Ray slipped the folder back, shut the drawer. He didn't want this jam-up with Jin Li to be his father's last case. His father had already solved his last case, a blackmail that involved a young woman and a banker in his fifties. He knew because he'd read the file: the older guy had screwed the woman for a couple of months in one of Manhattan's better hotels, and when he got tired of her, she got tired of pretending that she liked him. Happened all the time, except that she expected real money for her trouble. The executive had paid her a few times, then warned her he was sick of it and to back off. By this time she was fucking a lanky, well-spoken Dominican who needed extra funds for his coke habit. At his urging she went back for more money to the banker, who told his wife they were going to New Zealand for the summer. She would fly there first and he'd meet her, which he did, after telling Ray's father everything about the affair. Yes, he preferred it be kept quiet. By the time the girl was arrested, the Dominican had left town for Santa Fe, escorting a young heiress with a drug habit. The girl could afford only a cheap lawyer, and when the banker and his wife finally returned
from their restful sojourn in New Zealand, the girl had already accepted a quick plea bargain and was doing her two years. "A stupid last case," his father had said at the time. "But there it is."

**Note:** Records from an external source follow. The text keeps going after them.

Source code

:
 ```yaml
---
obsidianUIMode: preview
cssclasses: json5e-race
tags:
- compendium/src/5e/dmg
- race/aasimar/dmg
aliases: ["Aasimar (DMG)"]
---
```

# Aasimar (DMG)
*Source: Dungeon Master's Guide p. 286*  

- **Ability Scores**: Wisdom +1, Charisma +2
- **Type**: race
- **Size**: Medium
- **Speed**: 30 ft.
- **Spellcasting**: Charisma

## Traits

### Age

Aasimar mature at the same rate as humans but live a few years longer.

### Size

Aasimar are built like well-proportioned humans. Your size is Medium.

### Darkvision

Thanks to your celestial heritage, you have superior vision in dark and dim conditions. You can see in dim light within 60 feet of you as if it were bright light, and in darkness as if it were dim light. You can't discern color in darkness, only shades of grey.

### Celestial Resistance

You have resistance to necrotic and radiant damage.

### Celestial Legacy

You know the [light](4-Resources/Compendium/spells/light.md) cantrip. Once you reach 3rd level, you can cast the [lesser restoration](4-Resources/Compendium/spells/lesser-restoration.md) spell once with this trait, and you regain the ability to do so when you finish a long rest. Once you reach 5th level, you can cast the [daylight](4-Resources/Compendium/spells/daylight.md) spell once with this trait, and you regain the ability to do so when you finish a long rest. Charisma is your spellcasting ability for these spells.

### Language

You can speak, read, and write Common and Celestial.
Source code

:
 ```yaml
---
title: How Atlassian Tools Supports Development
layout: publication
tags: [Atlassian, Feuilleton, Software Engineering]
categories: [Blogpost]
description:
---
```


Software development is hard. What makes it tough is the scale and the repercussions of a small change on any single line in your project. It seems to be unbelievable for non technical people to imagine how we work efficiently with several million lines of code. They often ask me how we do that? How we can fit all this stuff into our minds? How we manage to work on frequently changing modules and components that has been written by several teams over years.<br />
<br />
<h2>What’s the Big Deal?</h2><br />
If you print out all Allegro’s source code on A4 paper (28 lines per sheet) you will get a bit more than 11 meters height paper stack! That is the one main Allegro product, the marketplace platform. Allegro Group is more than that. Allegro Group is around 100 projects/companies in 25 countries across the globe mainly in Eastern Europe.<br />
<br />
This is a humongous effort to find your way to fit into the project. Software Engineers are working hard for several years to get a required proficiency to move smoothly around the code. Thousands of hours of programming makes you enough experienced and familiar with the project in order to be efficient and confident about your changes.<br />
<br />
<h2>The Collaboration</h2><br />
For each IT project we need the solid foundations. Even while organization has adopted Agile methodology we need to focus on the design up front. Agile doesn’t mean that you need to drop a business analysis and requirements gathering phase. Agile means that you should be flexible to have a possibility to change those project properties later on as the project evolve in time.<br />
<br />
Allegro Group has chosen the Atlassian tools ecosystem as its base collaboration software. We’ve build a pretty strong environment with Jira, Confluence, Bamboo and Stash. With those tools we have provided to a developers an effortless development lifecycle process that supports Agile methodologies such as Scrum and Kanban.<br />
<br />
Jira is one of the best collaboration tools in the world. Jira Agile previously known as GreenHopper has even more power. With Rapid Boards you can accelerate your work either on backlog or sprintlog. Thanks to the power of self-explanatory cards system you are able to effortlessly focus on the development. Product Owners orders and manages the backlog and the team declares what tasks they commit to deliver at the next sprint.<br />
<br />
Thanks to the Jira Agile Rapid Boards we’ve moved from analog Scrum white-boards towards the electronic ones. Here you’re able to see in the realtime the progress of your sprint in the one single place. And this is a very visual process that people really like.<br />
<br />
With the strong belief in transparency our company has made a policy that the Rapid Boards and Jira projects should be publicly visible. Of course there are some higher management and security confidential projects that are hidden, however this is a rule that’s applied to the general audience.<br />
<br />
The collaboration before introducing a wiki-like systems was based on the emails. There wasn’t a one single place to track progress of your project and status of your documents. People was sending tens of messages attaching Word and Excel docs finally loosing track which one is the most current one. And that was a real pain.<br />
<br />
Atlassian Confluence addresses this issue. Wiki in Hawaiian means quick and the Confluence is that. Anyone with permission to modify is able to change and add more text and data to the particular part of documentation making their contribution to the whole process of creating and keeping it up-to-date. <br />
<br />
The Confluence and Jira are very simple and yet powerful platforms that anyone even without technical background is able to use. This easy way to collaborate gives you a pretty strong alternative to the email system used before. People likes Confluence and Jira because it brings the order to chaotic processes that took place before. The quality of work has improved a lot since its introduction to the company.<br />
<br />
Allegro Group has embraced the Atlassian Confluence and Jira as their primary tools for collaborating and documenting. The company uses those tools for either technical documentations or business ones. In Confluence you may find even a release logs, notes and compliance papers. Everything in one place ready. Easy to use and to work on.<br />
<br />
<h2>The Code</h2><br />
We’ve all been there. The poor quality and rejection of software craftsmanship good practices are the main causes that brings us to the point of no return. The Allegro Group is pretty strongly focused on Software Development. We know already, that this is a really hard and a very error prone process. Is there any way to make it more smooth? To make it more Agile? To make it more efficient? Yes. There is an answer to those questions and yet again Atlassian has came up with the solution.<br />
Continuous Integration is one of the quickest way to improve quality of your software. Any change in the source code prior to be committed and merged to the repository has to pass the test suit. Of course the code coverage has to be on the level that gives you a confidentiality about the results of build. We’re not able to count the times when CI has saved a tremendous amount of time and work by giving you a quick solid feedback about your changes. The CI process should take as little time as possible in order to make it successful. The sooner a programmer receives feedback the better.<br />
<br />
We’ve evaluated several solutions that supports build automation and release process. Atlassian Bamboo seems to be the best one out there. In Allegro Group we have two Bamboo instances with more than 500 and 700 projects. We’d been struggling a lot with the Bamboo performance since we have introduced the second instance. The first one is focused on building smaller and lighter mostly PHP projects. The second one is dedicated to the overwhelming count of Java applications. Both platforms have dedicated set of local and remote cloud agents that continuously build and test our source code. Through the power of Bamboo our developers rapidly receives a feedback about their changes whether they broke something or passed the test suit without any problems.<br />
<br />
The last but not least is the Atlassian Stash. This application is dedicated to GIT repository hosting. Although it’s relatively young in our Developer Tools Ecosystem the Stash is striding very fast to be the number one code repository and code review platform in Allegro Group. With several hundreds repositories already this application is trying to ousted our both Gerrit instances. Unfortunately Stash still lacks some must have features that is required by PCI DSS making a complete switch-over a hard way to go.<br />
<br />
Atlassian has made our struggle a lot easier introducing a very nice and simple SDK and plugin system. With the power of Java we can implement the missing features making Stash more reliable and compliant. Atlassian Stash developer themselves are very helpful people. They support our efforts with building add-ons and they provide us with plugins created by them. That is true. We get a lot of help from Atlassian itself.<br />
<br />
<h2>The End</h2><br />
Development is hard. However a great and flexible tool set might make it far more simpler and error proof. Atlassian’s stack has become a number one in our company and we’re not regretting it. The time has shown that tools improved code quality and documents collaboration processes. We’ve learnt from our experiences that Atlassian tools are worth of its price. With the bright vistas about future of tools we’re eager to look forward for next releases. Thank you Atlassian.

But of course there had been more cases. Once a detective, always a detective. It was a way of thinking about human reality. After his retirement, his father had occasionally helped out his friends who now ran private investigation agencies, mostly by making a few calls or going along on a car ride to talk to someone, his service revolver tucked in his coat. Or setting up on someone, waiting in a car for six hours sipping coffee and pissing into a bottle. But mostly he had run his houses and once a year indulged in a fishing trip down to the Bahamas. He'd had a few girlfriends, after first asking Ray's permission if he could take off his wedding ring. He wanted to keep it on, he admitted, because it made him think of Ray's mother, but he was never going to find any companionship that way. His hand was the first place the women looked. Ray understood that. And so the wedding ring had reappeared in the little silk cuff link box in his father's underwear drawer, where he kept his military and police medals, his gold detective shield, his own father's watch, and other sacred items.